When comparing results with the MC program, several points should be remembered.

  1. Constraining the bond lengths affects average potential energy, kinetic energy, and heat capacity.
  2. While we use kspring=10000 to highlight the multiple timestep method, it is quite likely that energy flow between bond vibrations and other degrees of freedom will be inefficient, due to the timescale separation.
  3. The constant-NVE and constant-NVT ensembles are expected to yield different behaviour around the collapse transition. We do not focus on this region, in the Python tests.
  4. Molecular dynamics is not expected to thoroughly explore the energy landscape at low temperatures, giving instead (typically) quasi-harmonic vibrations in a single basin. We do not focus on this region, in the Python tests.

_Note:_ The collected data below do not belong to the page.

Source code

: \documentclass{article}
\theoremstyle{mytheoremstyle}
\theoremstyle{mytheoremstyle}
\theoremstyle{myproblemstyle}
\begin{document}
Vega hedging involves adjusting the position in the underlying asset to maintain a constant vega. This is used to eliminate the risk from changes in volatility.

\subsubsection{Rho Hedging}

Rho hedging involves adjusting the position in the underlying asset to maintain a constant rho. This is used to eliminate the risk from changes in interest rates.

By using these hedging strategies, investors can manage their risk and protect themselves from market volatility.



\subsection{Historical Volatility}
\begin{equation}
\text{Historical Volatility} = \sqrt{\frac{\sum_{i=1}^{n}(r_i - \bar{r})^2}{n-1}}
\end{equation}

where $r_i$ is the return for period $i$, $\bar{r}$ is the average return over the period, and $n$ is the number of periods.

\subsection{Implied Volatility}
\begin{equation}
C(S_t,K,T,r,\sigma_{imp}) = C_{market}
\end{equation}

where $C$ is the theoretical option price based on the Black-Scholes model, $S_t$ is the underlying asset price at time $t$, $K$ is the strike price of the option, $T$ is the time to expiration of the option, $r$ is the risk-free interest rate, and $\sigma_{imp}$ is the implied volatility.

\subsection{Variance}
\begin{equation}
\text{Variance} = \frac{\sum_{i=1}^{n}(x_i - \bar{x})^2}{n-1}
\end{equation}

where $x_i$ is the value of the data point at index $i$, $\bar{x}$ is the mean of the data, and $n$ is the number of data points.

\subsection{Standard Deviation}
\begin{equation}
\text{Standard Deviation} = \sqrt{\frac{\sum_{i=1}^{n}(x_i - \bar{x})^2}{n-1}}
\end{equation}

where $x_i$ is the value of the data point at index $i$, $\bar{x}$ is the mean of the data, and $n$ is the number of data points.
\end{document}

For the hard-sphere square-well chain, the aim was to show the operation of the Wang-Landau method. In mc_chain_wl_sw.py we use pivot and crankshaft moves as well as CBMC regrowth. In a practical application it would be advisable to include some bridging moves as well. Reasonably long chains, N=128, have been studied by this method, and exact results are available for very short chains; see, for example,

who provide references to other simulation work.

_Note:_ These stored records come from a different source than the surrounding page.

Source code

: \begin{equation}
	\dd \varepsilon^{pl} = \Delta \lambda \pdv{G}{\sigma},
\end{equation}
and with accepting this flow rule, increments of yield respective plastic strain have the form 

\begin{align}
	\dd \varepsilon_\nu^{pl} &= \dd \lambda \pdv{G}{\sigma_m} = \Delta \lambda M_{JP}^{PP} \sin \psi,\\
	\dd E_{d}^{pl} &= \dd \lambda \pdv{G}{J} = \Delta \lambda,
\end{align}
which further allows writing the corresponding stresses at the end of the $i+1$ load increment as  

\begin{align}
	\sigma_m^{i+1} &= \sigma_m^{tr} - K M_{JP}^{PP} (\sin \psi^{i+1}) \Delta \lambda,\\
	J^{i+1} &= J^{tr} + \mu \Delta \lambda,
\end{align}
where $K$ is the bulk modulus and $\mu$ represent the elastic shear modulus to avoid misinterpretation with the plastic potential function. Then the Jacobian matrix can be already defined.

For testing purposes our aims are quite modest: we choose N=6, bond length equal to σ, and a nonbonded interaction range of 1.5σ. The starting chain configuration can be prepared using initialize.py in the usual way (note the non-default value of the bond length). Default parameters are used in mc_chain_wl_sw.py, including a flatness criterion of 0.9. The entropy modification constant ds is halved at each stage, and there are 20 stages. For this system, the energy range (in units of the well depth) is E = 0 … -10. The principal result is the histogram of entropies S(E) produced at the final stage. For convenience we (arbitrarily) define S(0)=0. We conduct a set of nine independent WL runs, and report the results from the two runs with the highest and lowest values of S(-10), which bracket all the other results in the set, as a rough indication of the errors. We compare with the exact values calculated from the density of states of Taylor (2003), normalized in the same way to make S(0)=0.

E S(E) (exact) S(E) (WL) S(E) (WL)
0.0 0.0000 0.0000 0.0000
-1.0 0.7521 0.7561 0.7506
-2.0 0.6661 0.6655 0.6510
-3.0 0.2108 0.2067 0.1984
-4.0 -0.4433 -0.4352 -0.4560
-5.0 -1.3484 -1.3837 -1.3385
-6.0 -2.4438 -2.5051 -2.4393
-7.0 -3.6832 -3.7044 -3.6725
-8.0 -5.8548 -5.8702 -5.8534
-9.0 -8.4766 -8.4457 -8.5045
-10.0 -14.9981 -14.5896 -15.2831

As a further check, we ran a set of canonical ensemble calculations for the same system with mc_chain_nvt_sw at selected temperatures. The program default is to run for 10 blocks, each of 10000 steps, but the results here were obtained with 10×500000 steps for temperatures below 0.25, and 10×100000 steps for higher temperatures. The results may be compared with values reconstructed using the wl_hist program from the simulation histograms. Below we show the heat capacity per atom from the WL runs (shaded region, bounded by the two runs mentioned above), from the exact density of states of Taylor (2003) (line), and from the canonical ensemble calculations (points).

Wang-Landau test results

It is also straightforward to compare average energies and radii of gyration, but we do not do that here.

Because of the slow speed of the Python codes, we make no attempt to reproduce the tests conducted with the Fortran versions for the N=13 chains.